I recently read in article in the Wall Street Journal, http://online.wsj.com/article/SB10000872396390443720204578004164199848452.html?mod=WSJ_business_LeadStoryCollection talking about changes for the company Harley-Davidson. Over the past few years the company has trimmed down their production making it more flexible in order to avoid the risks that come with a falling economy. Production for the York plant in Pennsylvania has shifted from 41 buildings to one large factory that depends on machines to do more work, while at the same time cutting the number of hourly workers in half to improve production. This transformation will help allow Harley-Davidson to increase or decrease levels of production based on demand.
Harley-Davidson now believes that it can increase its operating profit margin to 16% since it will no longer need peak levels of production to gain profits. In many of Harley’s factories they are depending more on part time workers and contractors to cut costs. In York where there used to be 62 job classifications now only has five, meaning the hourly workers have multiple skills and can be used in production anywhere making them a lot more flexible. The company now receives supplies for the factory based on day to day sales instead of buying extra materials they will not need.

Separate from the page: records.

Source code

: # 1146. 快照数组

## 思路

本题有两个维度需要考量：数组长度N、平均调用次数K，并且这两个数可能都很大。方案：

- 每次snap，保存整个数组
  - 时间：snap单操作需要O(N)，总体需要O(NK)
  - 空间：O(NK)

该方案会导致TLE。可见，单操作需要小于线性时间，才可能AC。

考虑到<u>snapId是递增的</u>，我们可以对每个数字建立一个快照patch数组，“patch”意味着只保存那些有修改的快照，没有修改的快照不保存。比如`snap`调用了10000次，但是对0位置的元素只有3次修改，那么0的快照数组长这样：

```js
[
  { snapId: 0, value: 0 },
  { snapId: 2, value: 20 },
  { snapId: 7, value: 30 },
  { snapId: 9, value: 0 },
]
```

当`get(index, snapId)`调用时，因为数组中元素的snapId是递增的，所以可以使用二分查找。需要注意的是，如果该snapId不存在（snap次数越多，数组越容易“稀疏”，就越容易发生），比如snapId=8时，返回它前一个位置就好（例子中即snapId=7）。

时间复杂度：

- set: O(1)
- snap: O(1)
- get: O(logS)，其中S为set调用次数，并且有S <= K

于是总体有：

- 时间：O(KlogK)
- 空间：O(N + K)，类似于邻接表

Like many other companies, Harley is just trying to cut costs and stay competitive in a slumping economy. Companies keep looking for new ways to increase profits. For example, the traditional approach, from our book, in operations management is the emphasis on specialized, often manual tasks. However, Harley-Davidson appears to be getting rid of the specialization of their employees and would prefer them to be able to numerous tasks instead of one. It is also the operation manager’s job to improve productivity, which is defined as the ratio of outputs divided by inputs (Heizer, Render 13). This is exactly what Harley is doing. By reducing inputs like labor and other costs they are increasing their productivity efficiency. Harley seems to be leaning on the labor variable more than others to improve its productivity by counting on the increased knowledge of their workers and the ability to use this knowledge to perform multiple tasks.
Some questions that I had about the changes going on for Harley-Davidson is that since facilities have started to stock supplies based on the everyday demand of its products, is it possible that if there were a sudden large increase in the demand for motorcycles the company would not be able to satisfy the needs of all its customers on time? Also, with many companies like Harley downsizing to improve performance, does it hurt the overall economy because of the reduced number of jobs?